Stored data entries:

'''

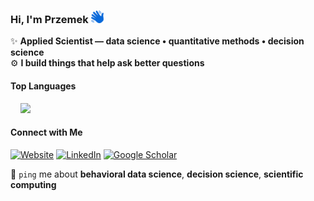 ### Hi, I'm Przemek <img src="https://raw.githubusercontent.com/pmarcowski/pmarcowski/main/icons/hello.svg" alt="Hello" width="20" height="20"/>
✨ **Applied Scientist — data science • quantitative methods • decision science**<br>
⚙️ **I build things that help ask better questions**

#### Top Languages
<picture>
  <source
    media="(prefers-color-scheme: dark)"
    srcset="https://github-readme-stats-one-kohl-80.vercel.app/api/top-langs/?username=pmarcowski&layout=compact&hide_title=true&count_private=true&bg_color=161B22&title_color=58A6FF&text_color=C9D1D9&icon_color=58A6FF&border_color=484F58&border_radius=10&colors=58A6FF,3FB950,F78166,BC8CFF,FFD43B,79C0FF&include_orgs=true"
  />
  <img
    src="https://github-readme-stats-one-kohl-80.vercel.app/api/top-langs/?username=pmarcowski&layout=compact&hide_title=true&count_private=true&bg_color=F6F8FA&title_color=0969DA&text_color=242E&icon_color=0969DA&border_color=D0D7DE&border_radius=10&colors=0969DA,3FB950,F78166,BC8CFF,FFD43B,79C0FF&include_orgs=true"
  />
</picture>

#### Connect with Me
[![Website](https://img.shields.io/badge/Website-2671E5?style=flat-square&logo=Chainlink&logoColor=white)](https://pmarcowski.com/)
[![LinkedIn](https://img.shields.io/badge/LinkedIn-2671E5?style=flat-square&logo=linkedin&logoColor=white)](https://www.linkedin.com/in/przemyslaw-marcowski/)
[![Google Scholar](https://img.shields.io/badge/Google%20Scholar-2671E5?style=flat-square&logo=google-scholar&logoColor=white)](https://scholar.google.pl/citations?user=sB2hWn0AAAAJ&hl=en)

💬 `ping` me about **behavioral data science**, **decision science**, **scientific computing**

'''

__Exercise description__.
The finished copy should match the data above word for word and contain no pictures.

__Answer for this exercise__.
 ### Hi, I'm Przemek <img src="https://raw.githubusercontent.com/pmarcowski/pmarcowski/main/icons/hello.svg" alt="Hello" width="20" height="20"/>
✨ **Applied Scientist — data science • quantitative methods • decision science**<br>
⚙️ **I build things that help ask better questions**

#### Top Languages
<picture>
  <source
    media="(prefers-color-scheme: dark)"
    srcset="https://github-readme-stats-one-kohl-80.vercel.app/api/top-langs/?username=pmarcowski&layout=compact&hide_title=true&count_private=true&bg_color=161B22&title_color=58A6FF&text_color=C9D1D9&icon_color=58A6FF&border_color=484F58&border_radius=10&colors=58A6FF,3FB950,F78166,BC8CFF,FFD43B,79C0FF&include_orgs=true"
  />
  <img
    src="https://github-readme-stats-one-kohl-80.vercel.app/api/top-langs/?username=pmarcowski&layout=compact&hide_title=true&count_private=true&bg_color=F6F8FA&title_color=0969DA&text_color=242E&icon_color=0969DA&border_color=D0D7DE&border_radius=10&colors=0969DA,3FB950,F78166,BC8CFF,FFD43B,79C0FF&include_orgs=true"
  />
</picture>

#### Connect with Me
[![Website](https://img.shields.io/badge/Website-2671E5?style=flat-square&logo=Chainlink&logoColor=white)](https://pmarcowski.com/)
[![LinkedIn](https://img.shields.io/badge/LinkedIn-2671E5?style=flat-square&logo=linkedin&logoColor=white)](https://www.linkedin.com/in/przemyslaw-marcowski/)
[![Google Scholar](https://img.shields.io/badge/Google%20Scholar-2671E5?style=flat-square&logo=google-scholar&logoColor=white)](https://scholar.google.pl/citations?user=sB2hWn0AAAAJ&hl=en)

💬 `ping` me about **behavioral data science**, **decision science**, **scientific computing**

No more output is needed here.